К дачному поселку компаньоны подъезжали в сумерках, и Даниил даже радовался такому стечению обстоятельств. Видимость была пока хорошая, и у них были неплохие шансы самостоятельно разыскать нужный дом, но в то же время скоро должно было стемнеть, и тогда можно будет беспрепятственно залезть в чужой дом и подкинуть картину.
– Знаешь, что меня больше всего волнует? – напряженно глядя прямо перед собой, спросил Даниил, неторопливо руля по улице дачного поселка.
– Что?
– Что мою машину могут соседи засечь. А найти человека по машине – самое плевое дело, – словно нехотя поделился Даниил.
– Так зачем же мы тогда поехали? – разумно поинтересовалась Варя.

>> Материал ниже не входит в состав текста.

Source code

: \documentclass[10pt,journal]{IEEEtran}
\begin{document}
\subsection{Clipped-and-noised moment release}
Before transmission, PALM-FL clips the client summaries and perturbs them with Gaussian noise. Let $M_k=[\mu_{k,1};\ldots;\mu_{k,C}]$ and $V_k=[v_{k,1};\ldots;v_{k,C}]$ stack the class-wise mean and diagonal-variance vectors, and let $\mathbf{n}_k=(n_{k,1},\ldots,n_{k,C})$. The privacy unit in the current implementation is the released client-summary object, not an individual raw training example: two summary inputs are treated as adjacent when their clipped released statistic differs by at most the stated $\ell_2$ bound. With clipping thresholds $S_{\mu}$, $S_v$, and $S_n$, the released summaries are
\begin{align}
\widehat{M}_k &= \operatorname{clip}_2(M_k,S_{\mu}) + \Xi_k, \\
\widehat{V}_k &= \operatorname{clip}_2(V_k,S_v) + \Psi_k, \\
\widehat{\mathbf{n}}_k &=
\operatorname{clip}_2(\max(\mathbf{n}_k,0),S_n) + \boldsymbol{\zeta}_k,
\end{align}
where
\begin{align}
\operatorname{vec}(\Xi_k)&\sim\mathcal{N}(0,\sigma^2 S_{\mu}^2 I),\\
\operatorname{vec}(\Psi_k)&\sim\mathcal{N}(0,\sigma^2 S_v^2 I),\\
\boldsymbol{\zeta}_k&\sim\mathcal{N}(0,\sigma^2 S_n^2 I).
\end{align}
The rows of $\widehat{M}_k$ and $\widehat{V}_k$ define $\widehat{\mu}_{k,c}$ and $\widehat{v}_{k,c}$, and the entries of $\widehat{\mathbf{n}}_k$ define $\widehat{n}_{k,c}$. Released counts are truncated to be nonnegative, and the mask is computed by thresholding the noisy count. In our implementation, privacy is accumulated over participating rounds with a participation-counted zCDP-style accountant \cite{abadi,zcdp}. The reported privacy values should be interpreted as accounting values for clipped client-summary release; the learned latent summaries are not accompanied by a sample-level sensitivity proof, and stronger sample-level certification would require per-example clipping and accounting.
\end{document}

– А что было делать? – буркнул недовольно Даниил. – Отдать картину мне ты бы не согласилась. Вон их дом за забором, – кивнул он на стоящий справа дом. – Сейчас выедем из поселка, доедем до леса, там перекантуемся до темноты, а как стемнеет, двинемся. Эх, жаль, сейчас не осень. Народищу в поселке тьма.
– Наоборот хорошо. Никто на нас внимания не обратит, – успокоила его Варя. – А как картину понесем, снова вместе со столом?